---------- INFORMATION PROVIDED ----------

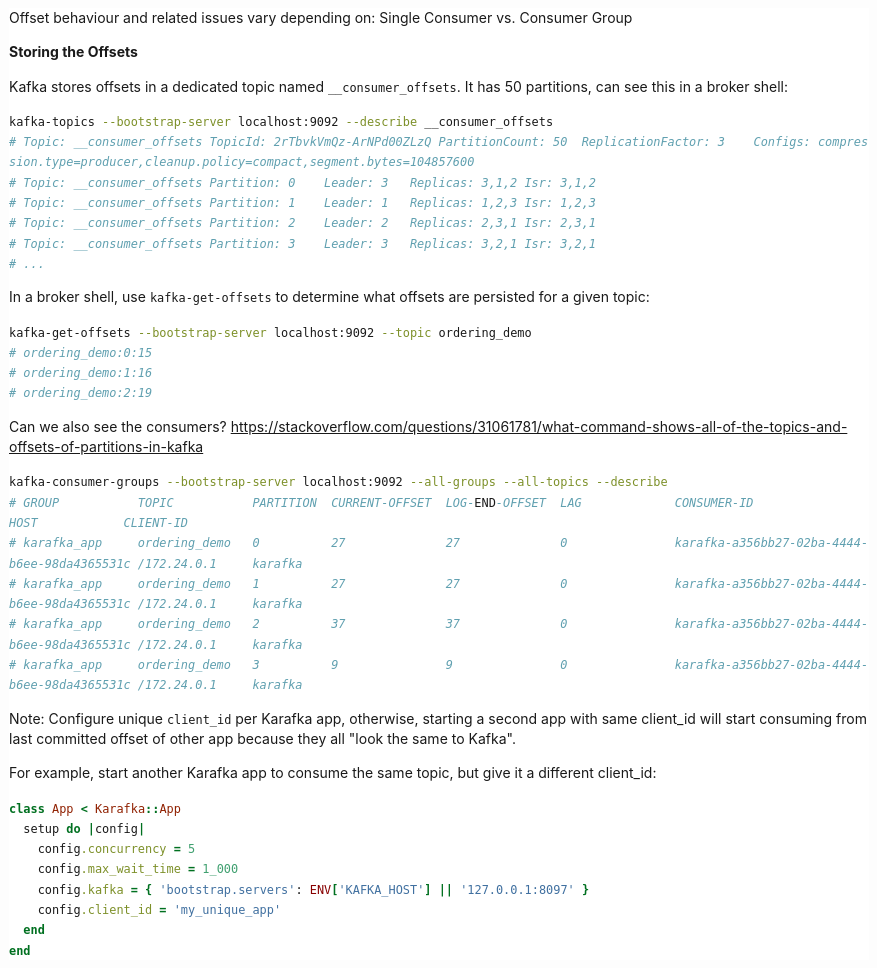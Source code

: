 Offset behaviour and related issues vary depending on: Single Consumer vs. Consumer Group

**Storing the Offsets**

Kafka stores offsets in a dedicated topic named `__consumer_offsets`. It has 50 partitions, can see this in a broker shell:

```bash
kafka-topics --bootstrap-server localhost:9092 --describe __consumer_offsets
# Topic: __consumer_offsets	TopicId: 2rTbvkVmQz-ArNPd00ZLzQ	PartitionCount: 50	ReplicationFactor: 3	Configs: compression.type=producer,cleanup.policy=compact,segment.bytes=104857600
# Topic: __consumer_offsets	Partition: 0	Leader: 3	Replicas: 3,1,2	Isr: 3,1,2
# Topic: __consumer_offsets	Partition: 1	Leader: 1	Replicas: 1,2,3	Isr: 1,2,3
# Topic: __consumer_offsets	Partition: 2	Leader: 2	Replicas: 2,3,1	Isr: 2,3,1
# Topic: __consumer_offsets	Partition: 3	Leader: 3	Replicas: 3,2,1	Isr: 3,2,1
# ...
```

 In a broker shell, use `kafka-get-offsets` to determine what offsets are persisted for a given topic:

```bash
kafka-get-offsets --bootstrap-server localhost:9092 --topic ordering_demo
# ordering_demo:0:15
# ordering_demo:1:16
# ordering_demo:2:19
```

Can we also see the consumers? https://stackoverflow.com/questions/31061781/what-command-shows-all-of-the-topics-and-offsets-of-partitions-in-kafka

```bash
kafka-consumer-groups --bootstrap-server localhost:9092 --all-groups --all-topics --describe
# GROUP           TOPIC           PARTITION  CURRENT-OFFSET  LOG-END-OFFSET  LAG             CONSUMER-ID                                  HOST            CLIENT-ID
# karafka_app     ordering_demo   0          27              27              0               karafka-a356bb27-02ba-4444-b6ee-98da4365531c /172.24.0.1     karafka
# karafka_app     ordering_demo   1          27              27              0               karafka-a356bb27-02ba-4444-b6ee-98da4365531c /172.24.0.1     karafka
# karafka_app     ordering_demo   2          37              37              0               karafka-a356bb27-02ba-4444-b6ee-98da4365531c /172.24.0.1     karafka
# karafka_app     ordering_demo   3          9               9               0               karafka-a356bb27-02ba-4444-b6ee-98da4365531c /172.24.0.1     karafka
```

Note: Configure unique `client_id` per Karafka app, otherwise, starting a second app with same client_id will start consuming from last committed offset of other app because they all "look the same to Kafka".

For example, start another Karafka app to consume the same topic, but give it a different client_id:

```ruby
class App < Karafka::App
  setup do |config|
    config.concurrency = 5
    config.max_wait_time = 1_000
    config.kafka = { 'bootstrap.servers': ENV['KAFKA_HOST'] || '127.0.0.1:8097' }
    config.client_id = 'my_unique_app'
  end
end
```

----------
---------- INFORMATION PROVIDED ----------

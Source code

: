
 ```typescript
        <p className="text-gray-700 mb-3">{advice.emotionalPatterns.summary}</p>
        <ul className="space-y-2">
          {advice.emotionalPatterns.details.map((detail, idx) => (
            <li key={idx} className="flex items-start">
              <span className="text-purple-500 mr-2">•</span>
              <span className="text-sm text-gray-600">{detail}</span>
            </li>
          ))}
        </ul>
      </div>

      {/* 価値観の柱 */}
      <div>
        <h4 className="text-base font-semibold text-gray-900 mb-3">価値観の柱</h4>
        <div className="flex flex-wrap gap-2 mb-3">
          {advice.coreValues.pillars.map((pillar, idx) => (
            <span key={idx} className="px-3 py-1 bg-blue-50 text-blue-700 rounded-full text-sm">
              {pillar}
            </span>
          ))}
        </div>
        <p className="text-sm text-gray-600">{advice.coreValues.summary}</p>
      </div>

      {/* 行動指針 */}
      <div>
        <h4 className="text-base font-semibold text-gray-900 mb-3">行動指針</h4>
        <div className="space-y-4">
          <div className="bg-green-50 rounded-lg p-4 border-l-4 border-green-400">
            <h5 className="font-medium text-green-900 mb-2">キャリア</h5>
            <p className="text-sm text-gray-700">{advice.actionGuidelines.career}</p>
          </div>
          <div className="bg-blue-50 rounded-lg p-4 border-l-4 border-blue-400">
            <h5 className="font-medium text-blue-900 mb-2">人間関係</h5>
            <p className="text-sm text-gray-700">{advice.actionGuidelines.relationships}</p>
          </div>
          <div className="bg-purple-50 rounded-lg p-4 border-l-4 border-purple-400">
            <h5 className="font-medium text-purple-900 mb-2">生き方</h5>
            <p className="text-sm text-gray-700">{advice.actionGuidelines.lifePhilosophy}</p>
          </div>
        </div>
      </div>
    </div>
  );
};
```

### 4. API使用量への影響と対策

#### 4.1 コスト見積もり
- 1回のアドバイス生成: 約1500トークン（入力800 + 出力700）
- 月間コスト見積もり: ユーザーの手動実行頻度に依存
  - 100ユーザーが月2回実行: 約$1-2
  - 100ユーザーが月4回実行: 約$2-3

----------
---------- INFORMATION PROVIDED ----------

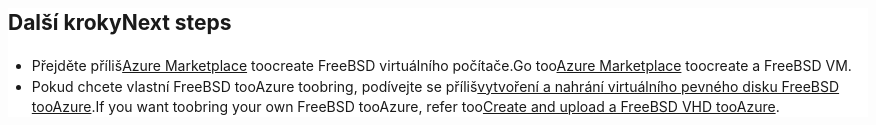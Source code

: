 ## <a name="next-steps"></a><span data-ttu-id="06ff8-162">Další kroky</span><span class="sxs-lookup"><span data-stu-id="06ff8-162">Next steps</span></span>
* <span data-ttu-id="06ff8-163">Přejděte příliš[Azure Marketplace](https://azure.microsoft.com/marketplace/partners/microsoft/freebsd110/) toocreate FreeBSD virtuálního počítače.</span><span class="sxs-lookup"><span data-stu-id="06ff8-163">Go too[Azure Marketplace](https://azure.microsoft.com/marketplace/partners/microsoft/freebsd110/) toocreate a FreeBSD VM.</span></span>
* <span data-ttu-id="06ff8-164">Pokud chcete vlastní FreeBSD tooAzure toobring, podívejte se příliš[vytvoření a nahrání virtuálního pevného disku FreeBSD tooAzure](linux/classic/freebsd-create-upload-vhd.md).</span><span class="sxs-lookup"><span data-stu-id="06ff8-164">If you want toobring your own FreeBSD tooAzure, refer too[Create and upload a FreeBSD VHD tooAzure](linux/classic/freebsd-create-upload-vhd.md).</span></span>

----------

TO DO
Where a line in the material contains "purple", copy that line.

EXERCISE RESPONSE
              <span className="text-purple-500 mr-2">•</span>
          <div className="bg-purple-50 rounded-lg p-4 border-l-4 border-purple-400">
            <h5 className="font-medium text-purple-900 mb-2">生き方</h5>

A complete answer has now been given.